Your reply should be made up of every line in the records below that holds the string "somewhere".

-- Opening Marker --

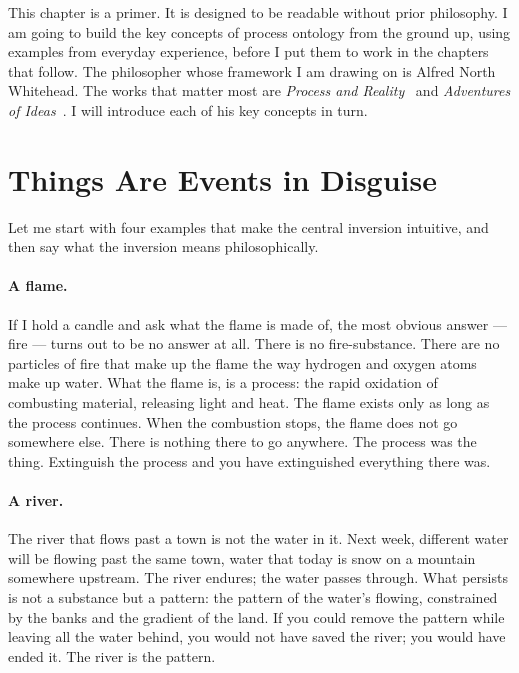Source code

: This chapter is a primer.
It is designed to be readable without prior philosophy.
I am going to build the key concepts of process ontology from the ground up,
using examples from everyday experience, before I put them to work in the
chapters that follow.
The philosopher whose framework I am drawing on is Alfred North Whitehead.
The works that matter most are \textit{Process and Reality}~\citeyearpar{Whitehead1929}
and \textit{Adventures of Ideas}~\citeyearpar{Whitehead1933}.
I will introduce each of his key concepts in turn.

\section{Things Are Events in Disguise}
\label{sec:ch4-events}

Let me start with four examples that make the central inversion intuitive,
and then say what the inversion means philosophically.

\paragraph{A flame.}
If I hold a candle and ask what the flame is made of, the most obvious answer ---
fire --- turns out to be no answer at all.
There is no fire-substance.
There are no particles of fire that make up the flame the way hydrogen and oxygen
atoms make up water.
What the flame is, is a process: the rapid oxidation of combusting material,
releasing light and heat.
The flame exists only as long as the process continues.
When the combustion stops, the flame does not go somewhere else.
There is nothing there to go anywhere.
The process was the thing.
Extinguish the process and you have extinguished everything there was.

\paragraph{A river.}
The river that flows past a town is not the water in it.
Next week, different water will be flowing past the same town, water that
today is snow on a mountain somewhere upstream.
The river endures; the water passes through.
What persists is not a substance but a pattern: the pattern of the water's
flowing, constrained by the banks and the gradient of the land.
If you could remove the pattern while leaving all the water behind, you would
not have saved the river; you would have ended it.
The river is the pattern.

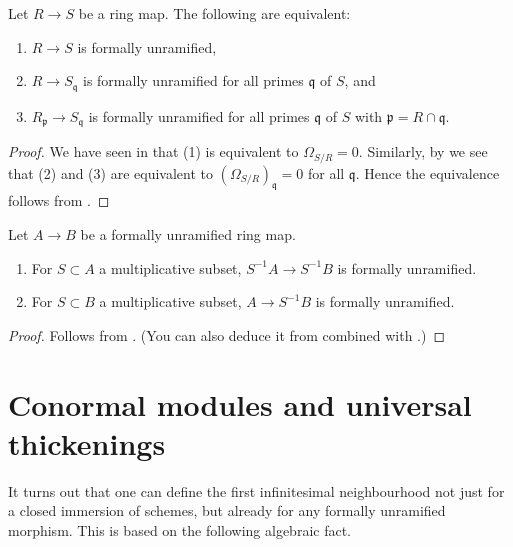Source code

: \begin{lemma}
\label{lemma-formally-unramified-local}
Let $R \to S$ be a ring map.
The following are equivalent:
\begin{enumerate}
\item $R \to S$ is formally unramified,
\item $R \to S_{\mathfrak q}$ is formally unramified for all
primes $\mathfrak q$ of $S$, and
\item $R_{\mathfrak p} \to S_{\mathfrak q}$ is formally unramified
for all primes $\mathfrak q$ of $S$ with $\mathfrak p = R \cap \mathfrak q$.
\end{enumerate}
\end{lemma}

\begin{proof}
We have seen in
that (1) is equivalent to
$\Omega_{S/R} = 0$. Similarly, by
we see that (2) and (3)
are equivalent to $(\Omega_{S/R})_{\mathfrak q} = 0$ for all
$\mathfrak q$. Hence the equivalence follows from
.
\end{proof}

\begin{lemma}
\label{lemma-formally-unramified-localize}
Let $A \to B$ be a formally unramified ring map.
\begin{enumerate}
\item For $S \subset A$ a multiplicative subset,
$S^{-1}A \to S^{-1}B$ is formally unramified.
\item For $S \subset B$ a multiplicative subset,
$A \to S^{-1}B$ is formally unramified.
\end{enumerate}
\end{lemma}

\begin{proof}
Follows from
.
(You can also deduce it from
combined with
.)
\end{proof}



\section{Conormal modules and universal thickenings}
\label{section-conormal}

\noindent
It turns out that one can define the first infinitesimal neighbourhood
not just for a closed immersion of schemes, but already for any formally
unramified morphism. This is based on the following algebraic fact.

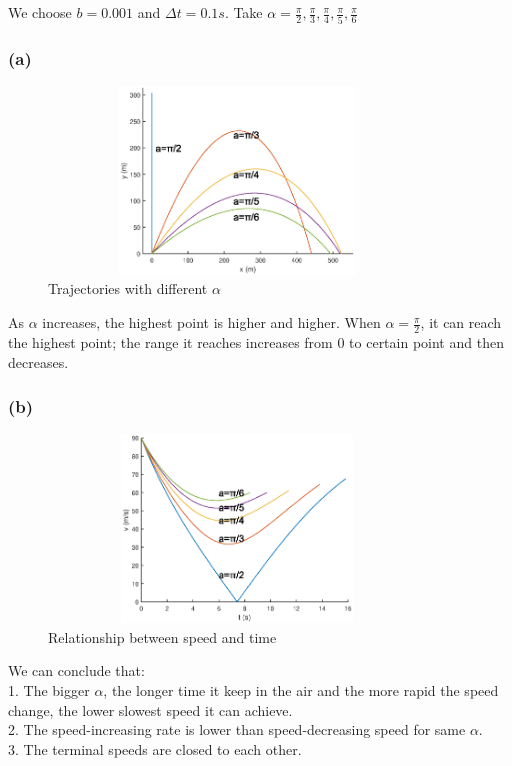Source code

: \documentclass{article}
\begin{document}
\subsection{}
We choose $b=0.001$ and $\Delta t=0.1s$. Take $\alpha=\frac{\pi}{2},\frac{\pi}{3},\frac{\pi}{4},\frac{\pi}{5},\frac{\pi}{6}$
\subsubsection*{(a)}
\begin{figure}[!htb] 
\centering 
\includegraphics[height=5cm,width=10cm]{linear_figure7_1.eps}
\caption{Trajectories with different $\alpha$}
\end{figure}
As $\alpha$ increases, the highest point is higher and higher. When $\alpha=\frac{\pi}{2}$, it can reach the highest point; the range it reaches increases from 0 to certain point and then decreases.
\subsubsection*{(b)}
\begin{figure}[!htb] 
\centering 
\includegraphics[height=5cm,width=10cm]{linear_figure7_2.eps}
\caption{Relationship between speed and time}
\end{figure}
\noindent We can conclude that:\\
1. The bigger $\alpha$, the longer time it keep in the air and the more rapid the speed change, the lower slowest speed it can achieve.\\
2. The speed-increasing rate is lower than speed-decreasing speed for same $\alpha$.\\
3. The terminal speeds are closed to each other.
\newpage
\end{document}

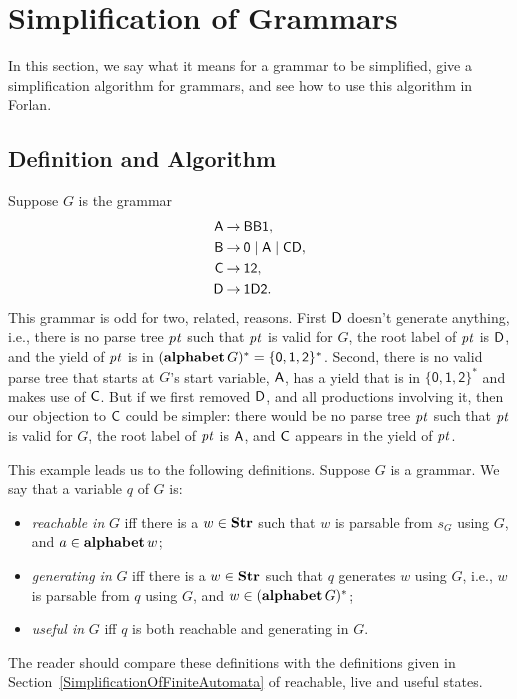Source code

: \section{Simplification of Grammars}
\label{SimplificationOfGrammars}

%
%

In this section, we say what it means for a grammar to be simplified,
give a simplification algorithm for grammars, and see how to use this
algorithm in Forlan.

\subsection{Definition and Algorithm}

Suppose $G$ is the grammar
\begin{align*}
\mathsf{A} &\mathbin{\to} \mathsf{BB1}, \\
\mathsf{B} &\mathbin{\to} \mathsf{0}\mid\mathsf{A}\mid\mathsf{C}\mathsf{D}, \\
\mathsf{C} &\mathbin{\to} \mathsf{1}\mathsf{2} , \\
\mathsf{D} &\mathbin{\to} \mathsf{1}\mathsf{D}\mathsf{2} .
\end{align*}
This grammar is odd for two, related, reasons.  First
$\mathsf{D}$ doesn't generate anything, i.e., there is no parse
tree ${\it pt}$ such that ${\it pt}$ is valid for $G$, the root label of
${\it pt}$ is $\mathsf{D}$, and the yield of ${\it pt}$ is in $(\mathbf{alphabet}\,G)^* =
\{\mathsf{0,1,2}\}^*$.
Second, there is no valid parse tree that starts at $G$'s
start variable, $\mathsf{A}$, has a yield that is in $\{\mathsf{0,1,2}\}^*$
and makes use of $\mathsf{C}$.  But if we first removed $\mathsf{D}$, and all productions
involving it, then our objection to $\mathsf{C}$ could be simpler: there
would be no parse tree ${\it pt}$ such that ${\it pt}$ is valid for $G$,
the root label of ${\it pt}$ is $\mathsf{A}$, and $\mathsf{C}$ appears in the yield
of ${\it pt}$.

This example leads us to the following definitions.  Suppose $G$ is a
grammar.  We say that a variable $q$ of $G$ is:
%
%
%
\begin{itemize}
\item \emph{reachable in} $G$ iff there is a $w\in\mathbf{Str}$ such that
  $w$ is parsable from $s_G$ using $G$, and $a\in\mathbf{alphabet}\,w$;

\item \emph{generating in} $G$ iff there is a $w\in\mathbf{Str}$ such that $q$
  generates $w$ using $G$, i.e., $w$ is parsable from $q$ using $G$,
  and $w\in(\mathbf{alphabet}\,G)^*$;

\item \emph{useful in} $G$ iff $q$ is both reachable and
  generating in $G$.
\end{itemize}
The reader should compare these definitions with the definitions given
in Section~\ref{SimplificationOfFiniteAutomata} of reachable, live and
useful states.

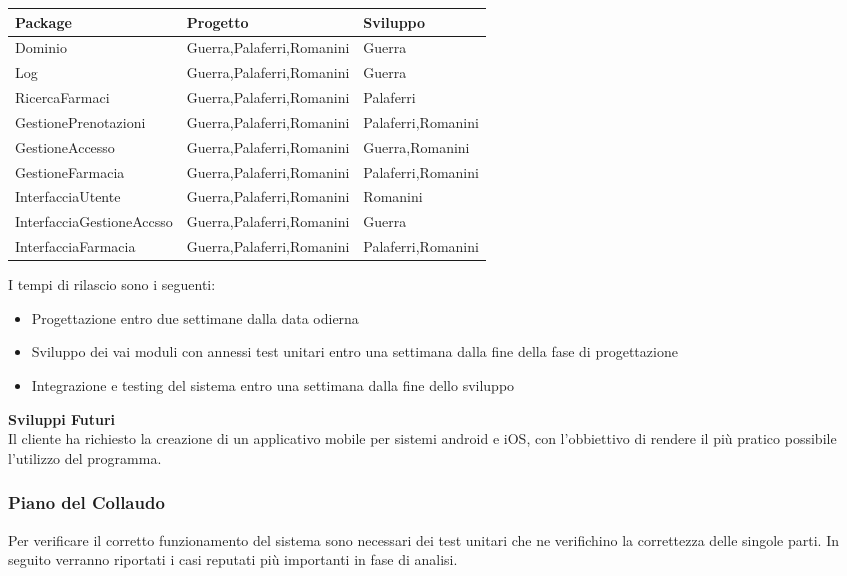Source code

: \begin{tabular} {|P{5cm}|P{5cm}|P{5cm}|} %
    \hline
    \textbf{Package} & \textbf{Progetto} & \textbf{Sviluppo} \\
    \hline
    Dominio  &  Guerra,Palaferri,Romanini  &  Guerra\\
    \hline
    Log  &  Guerra,Palaferri,Romanini & Guerra\\
    \hline
    RicercaFarmaci  &  Guerra,Palaferri,Romanini &  Palaferri \\
    \hline
    GestionePrenotazioni  & Guerra,Palaferri,Romanini & Palaferri,Romanini \\
    \hline
    GestioneAccesso  & Guerra,Palaferri,Romanini & Guerra,Romanini \\
    \hline
    GestioneFarmacia  & Guerra,Palaferri,Romanini & Palaferri,Romanini \\
    \hline
    InterfacciaUtente  & Guerra,Palaferri,Romanini & Romanini \\
    \hline
    InterfacciaGestioneAccsso  & Guerra,Palaferri,Romanini & Guerra\\
    \hline
    InterfacciaFarmacia  & Guerra,Palaferri,Romanini & Palaferri,Romanini \\
    \hline
\end{tabular}
\hfill \break

I tempi di rilascio sono i seguenti:
\begin{itemize}
    \item Progettazione entro due settimane dalla data odierna
    \item Sviluppo dei vai moduli con annessi test unitari entro una settimana dalla fine della fase di progettazione
    \item Integrazione e testing del sistema entro una settimana dalla fine dello sviluppo
\end{itemize}
\hfill \break

\textbf{Sviluppi Futuri}
\\

Il cliente ha richiesto la creazione di un applicativo mobile per sistemi
android e iOS, con l'obbiettivo di rendere il più pratico possibile l'utilizzo
del programma.

\newpage
\subsubsection{Piano del Collaudo}

Per verificare il corretto funzionamento del sistema sono necessari dei test
unitari che ne verifichino la correttezza delle singole parti. In seguito
verranno riportati i casi reputati più importanti in fase di analisi.

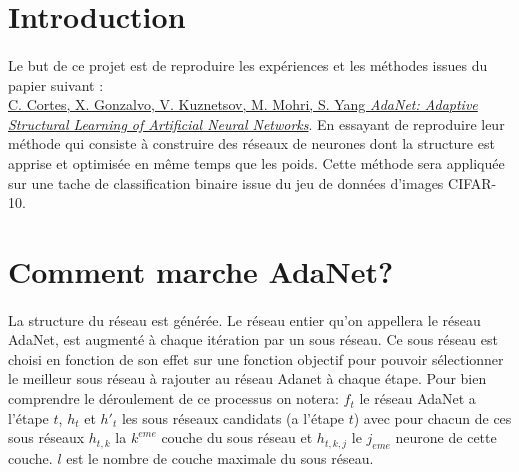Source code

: \documentclass[11 pt]{article}
\begin{document}

\section*{Introduction}
\paragraph{}Le but de ce projet est de reproduire les expériences et les méthodes issues du papier suivant :\\
\href{https://arxiv.org/pdf/1607.01097.pdf}{C. Cortes, X. Gonzalvo, V. Kuznetsov, M. Mohri, S. Yang \emph{AdaNet: Adaptive Structural Learning of Artificial Neural Networks}}.
En essayant de reproduire leur méthode qui consiste à construire des réseaux de neurones dont la structure est apprise et optimisée en même temps que les poids. Cette méthode sera appliquée sur une tache de classification binaire issue du jeu de données d'images CIFAR-10.

\section{Comment marche AdaNet?}
\paragraph{}La structure du réseau est générée. Le réseau entier qu'on appellera le réseau AdaNet, est augment\'e à chaque itération par un sous réseau. Ce sous réseau est choisi en fonction de son effet sur une fonction objectif pour pouvoir sélectionner le meilleur sous réseau à rajouter au réseau Adanet à chaque étape. Pour bien comprendre le déroulement de ce processus on notera: $f_t$ le réseau AdaNet a l'étape $t$, $h_t$ et $h'_t$ les sous réseaux candidats (a l'étape $t$) avec pour chacun de ces sous réseaux $h_{t,k}$ la $k^{eme}$ couche du sous réseau et $h_{t,k,j}$ le $j_{eme}$ neurone de cette couche. $l$ est le nombre de couche maximale du sous réseau.
\end{document}
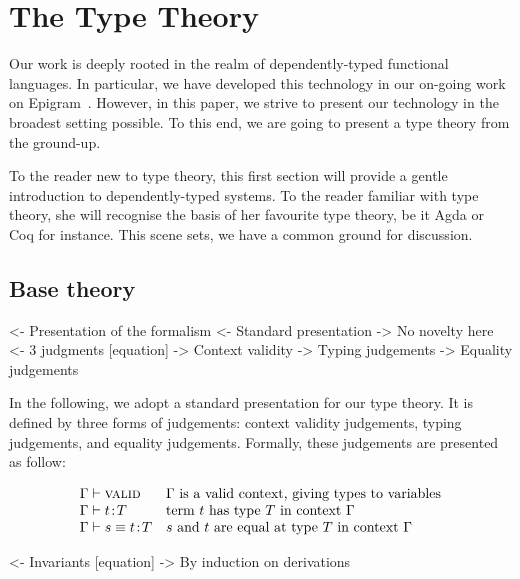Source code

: \section{The Type Theory}

Our work is deeply rooted in the realm of dependently-typed functional
languages. In particular, we have developed this technology in our
on-going work on Epigram~\cite{pigs:epigram}. However, in this paper,
we strive to present our technology in the broadest setting
possible. To this end, we are going to present a type theory from the
ground-up.

To the reader new to type theory, this first section will provide a
gentle introduction to dependently-typed systems. To the reader
familiar with type theory, she will recognise the basis of her
favourite type theory, be it Agda or Coq for instance. This scene sets,
we have a common ground for discussion.

\subsection{Base theory}

\begin{wstructure}
<- Presentation of the formalism
    <- Standard presentation
        -> No novelty here
    <- 3 judgments [equation]
        -> Context validity
        -> Typing judgements
        -> Equality judgements
\end{wstructure}

In the following, we adopt a standard presentation for our type
theory. It is defined by three forms of judgements: context validity
judgements, typing judgements, and equality judgements. Formally,
these judgements are presented as follow:

\[
\begin{array}{ll}
\Gamma \vdash \textsc{valid}                & \mbox{\(\Gamma\) is a valid context, giving types to variables} \\
\Gamma \vdash t\!:\!T           & \mbox{term \(t\) has type \(T\) in context \(\Gamma\)} \\
\Gamma \vdash s \equiv t\!:\!T  & \mbox{\(s\) and \(t\) are equal at type \(T\) in context \(\Gamma\)} \\
\end{array}
\]

\begin{wstructure}
    <- Invariants [equation]
        -> By induction on derivations
\end{wstructure}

-- Closing Marker --

## Exercise solution
When the combustion stops, the flame does not go somewhere else.
today is snow on a mountain somewhere upstream.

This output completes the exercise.